CHINA'S DONEWALD BACK TO WHERE IT ALL BEGAN - Hoopsfix.com

CHINA’S DONEWALD BACK TO WHERE IT ALL BEGAN

Life will truly come full circle for Bob Donewald when he comes back to where his coaching career was baptised, this time leading China into the Olympic Games.

16 summers have passed since a brash young American rocked up in Leicester, armed only with the experience of watching his eponymous father pace the sidelines in the college game.

He talked the talk. Inside, there was a certain amount of bluff, he admits. “I was 25 years old,” Donewald declared. “I thought I knew what I was doing. I didn’t have a clue what I was doing. I was working hard at it and learning.”

Loud suits, louder shirts, even louder chatter on the bench, the then-newcomer was a true enfante terrible. He won admirers and detractors in equal measure. But his teams, indisputably, played hard and executed well.

In Leicester, he reached a Cup final, them moved onto Derby Storm, where the Trophy final beckoned. Then it was onwards to London Leopards, and another Cup run with a team located just a half-court shot from the Olympic site.

He looks back on his British diversion with affection.

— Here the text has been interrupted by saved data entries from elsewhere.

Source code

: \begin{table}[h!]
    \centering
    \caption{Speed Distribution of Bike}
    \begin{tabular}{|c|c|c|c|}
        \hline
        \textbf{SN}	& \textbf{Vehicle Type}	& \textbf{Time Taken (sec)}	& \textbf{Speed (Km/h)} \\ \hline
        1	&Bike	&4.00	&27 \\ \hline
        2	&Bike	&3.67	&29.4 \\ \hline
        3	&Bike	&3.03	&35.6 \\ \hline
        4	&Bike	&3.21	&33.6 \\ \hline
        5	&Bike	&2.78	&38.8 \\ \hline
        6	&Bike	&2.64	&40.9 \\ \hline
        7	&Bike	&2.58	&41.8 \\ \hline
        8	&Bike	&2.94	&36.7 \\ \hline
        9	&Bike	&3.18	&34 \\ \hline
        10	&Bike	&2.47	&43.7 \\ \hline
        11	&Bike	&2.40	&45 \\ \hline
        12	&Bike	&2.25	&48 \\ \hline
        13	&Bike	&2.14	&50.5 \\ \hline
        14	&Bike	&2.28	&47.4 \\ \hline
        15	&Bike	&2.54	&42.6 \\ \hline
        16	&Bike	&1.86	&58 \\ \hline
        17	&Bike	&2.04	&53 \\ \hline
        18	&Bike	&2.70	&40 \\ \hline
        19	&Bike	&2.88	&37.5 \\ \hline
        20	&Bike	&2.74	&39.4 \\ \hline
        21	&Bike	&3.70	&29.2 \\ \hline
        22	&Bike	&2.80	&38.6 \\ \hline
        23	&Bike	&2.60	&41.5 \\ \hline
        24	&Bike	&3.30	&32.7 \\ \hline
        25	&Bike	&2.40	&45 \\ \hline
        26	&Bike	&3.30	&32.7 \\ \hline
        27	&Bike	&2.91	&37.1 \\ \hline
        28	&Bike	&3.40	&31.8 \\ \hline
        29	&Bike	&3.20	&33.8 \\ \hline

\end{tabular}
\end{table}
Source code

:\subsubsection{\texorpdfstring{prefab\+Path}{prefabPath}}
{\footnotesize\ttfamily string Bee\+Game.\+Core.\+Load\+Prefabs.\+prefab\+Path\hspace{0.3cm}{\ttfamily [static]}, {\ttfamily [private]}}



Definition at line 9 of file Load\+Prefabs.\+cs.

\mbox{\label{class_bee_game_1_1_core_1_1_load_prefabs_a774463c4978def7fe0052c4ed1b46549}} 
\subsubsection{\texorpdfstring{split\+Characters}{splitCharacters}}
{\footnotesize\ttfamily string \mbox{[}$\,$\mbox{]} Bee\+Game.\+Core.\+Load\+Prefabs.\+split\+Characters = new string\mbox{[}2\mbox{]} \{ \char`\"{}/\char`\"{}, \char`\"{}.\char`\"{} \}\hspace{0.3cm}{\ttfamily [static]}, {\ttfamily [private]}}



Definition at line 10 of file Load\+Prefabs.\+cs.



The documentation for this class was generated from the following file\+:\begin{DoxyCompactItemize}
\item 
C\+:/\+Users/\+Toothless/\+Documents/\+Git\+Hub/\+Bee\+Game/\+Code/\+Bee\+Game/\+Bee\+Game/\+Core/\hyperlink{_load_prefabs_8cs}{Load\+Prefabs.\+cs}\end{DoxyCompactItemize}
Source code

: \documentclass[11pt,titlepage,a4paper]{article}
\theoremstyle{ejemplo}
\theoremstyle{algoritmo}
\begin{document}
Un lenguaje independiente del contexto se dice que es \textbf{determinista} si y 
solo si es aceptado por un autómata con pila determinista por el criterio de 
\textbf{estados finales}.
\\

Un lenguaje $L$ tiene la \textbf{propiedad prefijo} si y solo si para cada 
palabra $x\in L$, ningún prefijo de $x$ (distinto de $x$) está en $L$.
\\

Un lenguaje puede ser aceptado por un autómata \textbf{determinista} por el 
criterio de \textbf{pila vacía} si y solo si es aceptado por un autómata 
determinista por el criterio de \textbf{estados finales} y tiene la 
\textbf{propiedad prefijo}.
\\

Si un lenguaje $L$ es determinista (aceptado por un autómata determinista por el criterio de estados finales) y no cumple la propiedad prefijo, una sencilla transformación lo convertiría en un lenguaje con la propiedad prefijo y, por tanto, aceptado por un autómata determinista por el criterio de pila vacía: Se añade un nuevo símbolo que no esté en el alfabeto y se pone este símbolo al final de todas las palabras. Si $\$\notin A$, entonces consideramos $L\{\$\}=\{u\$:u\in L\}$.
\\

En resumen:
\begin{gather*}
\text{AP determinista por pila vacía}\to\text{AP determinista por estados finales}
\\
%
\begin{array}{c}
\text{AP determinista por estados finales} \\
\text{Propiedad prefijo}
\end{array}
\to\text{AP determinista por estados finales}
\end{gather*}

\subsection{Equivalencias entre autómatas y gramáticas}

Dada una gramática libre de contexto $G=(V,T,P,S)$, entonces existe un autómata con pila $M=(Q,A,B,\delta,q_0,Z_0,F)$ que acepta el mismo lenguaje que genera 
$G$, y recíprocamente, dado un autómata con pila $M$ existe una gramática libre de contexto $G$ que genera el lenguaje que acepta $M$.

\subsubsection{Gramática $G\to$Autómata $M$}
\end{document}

“It was great because I learnt on the fly,” Donewald states. “I thought I knew what I was doing back then but I didn’t. But I learnt on the fly. That made me confident. We had success with my teams. All three I coached made it to finals.

“I made mistakes along the way but I learned from them. We had some good moments I learned from those. But that level at that time was really good for me to figure things out and then move on. But I had five years there which was incredible.”

He made friends who have remained in touch during his subsequent tours of duty, into the NBA – as an assistant with the Hornets and Cavaliers – and then into Asia, where he first arrived in 2009. Many of those same familiar faces will greet him at the Games.

The Chinese, the reigning Asian champions and in the same Olympic group as Great Britain, are modelled in his own image. Grafting, scrapping, fighting to build a reputation, following the retirement of Yao Ming, where their stock has fallen.

It is a challenge he has embraced. “Even when I was in England, I liked teams who were underdogs, which we were here. But I also saw some talent and I saw a group that, if they started playing some defence, we could do some things in Asia, firstly. And now we’re going into the Olympics with a nothing to lose mentality.”

Public support, he declares, is just astonishing. Every game, every comment, is dissected by millions upon millions. “I have a Chinese twitter with 3.8 million followers,” he reveals. “The numbers are just amazing and the popularity of basketball is amazing. It makes you proud and gives you a sense of something big. We want to go into London and, while we may be in over our head with some of the teams we’ll play, we think we can compete and we’ll play our asses off and hopefully make a bunch of people proud.”

He will take pride too in a man who will likely end up with gold around his neck. While in Cleveland, he was assigned to a NBA rookie to nurture his initial steps into the NBA. Several years later, he sees what has become of the USA’s LeBron James and is unsurprised at his elevation into the greats.

“I saw it because he had a swagger to him,” Donewald states. “He had a belief to him. He had confidence. But I also saw how hard he worked at a young age. I thought he was different. He wasn’t just a normal young player, he was special. He worked at it and carried himself as if he was special. I just thought he’d have to figure some things out, which he did.

“I don’t think he gets a fair shake all the time, throughout his career, especially with the move to Miami. But he’s learning still and he was just incredible in those playoffs with the way he took things on. I wasn’t surprised at how he’s progressed but he’s had to go through some bumps to get there.”

China will look to confound the expectation of most at the Olympics. Once his work his done, Donewald will ride off into a rising sunset and seek out a new challenge. It has been a privilege to take the job, he says. All good things, he confesses, must come to an end.

“I’ll be going on vacation,” he reveals of his plans post-London. “In China, you do a cycle and after the Olympics, they always change. That’s just how they do things. Leaders get promoted, or demoted, but they move on.

“Coaching staffs come through. It’s been an incredible run in China, so much fun. I haven’t really thought past that. I’ve been putting everything into this. I’m building a new house in Michigan on the lake. I’m going to sit and enjoy that and then see what comes next.”